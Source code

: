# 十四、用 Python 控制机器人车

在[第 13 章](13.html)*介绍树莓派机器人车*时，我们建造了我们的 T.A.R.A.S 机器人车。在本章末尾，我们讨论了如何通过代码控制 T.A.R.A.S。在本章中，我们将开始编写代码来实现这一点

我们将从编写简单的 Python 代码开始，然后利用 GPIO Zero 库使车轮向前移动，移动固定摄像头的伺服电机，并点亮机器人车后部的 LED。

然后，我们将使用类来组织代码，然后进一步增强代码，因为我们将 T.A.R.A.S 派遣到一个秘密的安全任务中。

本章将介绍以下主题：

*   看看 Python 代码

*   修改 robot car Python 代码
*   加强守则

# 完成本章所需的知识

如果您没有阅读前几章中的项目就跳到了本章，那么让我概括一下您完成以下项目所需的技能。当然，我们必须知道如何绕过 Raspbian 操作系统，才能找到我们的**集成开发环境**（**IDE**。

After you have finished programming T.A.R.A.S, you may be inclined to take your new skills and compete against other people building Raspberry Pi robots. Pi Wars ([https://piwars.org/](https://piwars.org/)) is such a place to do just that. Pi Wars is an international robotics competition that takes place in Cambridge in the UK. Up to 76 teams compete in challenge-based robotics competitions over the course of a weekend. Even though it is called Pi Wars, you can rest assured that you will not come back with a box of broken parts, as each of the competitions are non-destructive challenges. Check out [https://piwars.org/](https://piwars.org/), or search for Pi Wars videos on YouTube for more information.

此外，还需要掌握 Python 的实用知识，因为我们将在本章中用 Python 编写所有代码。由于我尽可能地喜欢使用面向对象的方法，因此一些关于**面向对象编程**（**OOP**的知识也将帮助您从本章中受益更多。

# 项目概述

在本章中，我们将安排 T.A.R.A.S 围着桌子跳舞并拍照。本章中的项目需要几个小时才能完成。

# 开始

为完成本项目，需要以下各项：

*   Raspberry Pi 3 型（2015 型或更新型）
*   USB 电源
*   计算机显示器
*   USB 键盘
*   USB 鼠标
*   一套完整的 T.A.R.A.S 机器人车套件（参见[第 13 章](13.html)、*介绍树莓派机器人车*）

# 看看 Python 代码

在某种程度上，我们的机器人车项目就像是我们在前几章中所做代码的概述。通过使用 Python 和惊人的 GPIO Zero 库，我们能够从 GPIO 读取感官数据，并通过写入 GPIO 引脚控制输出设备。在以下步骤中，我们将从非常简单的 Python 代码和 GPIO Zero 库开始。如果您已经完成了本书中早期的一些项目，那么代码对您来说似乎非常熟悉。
------------------------------------------------------------
What you are asked to do: Copy every line of the material above in which the word "html" appears.

Reply:
在[第 13 章](13.html)*介绍树莓派机器人车*时，我们建造了我们的 T.A.R.A.S 机器人车。在本章末尾，我们讨论了如何通过代码控制 T.A.R.A.S。在本章中，我们将开始编写代码来实现这一点
*   一套完整的 T.A.R.A.S 机器人车套件（参见[第 13 章](13.html)、*介绍树莓派机器人车*）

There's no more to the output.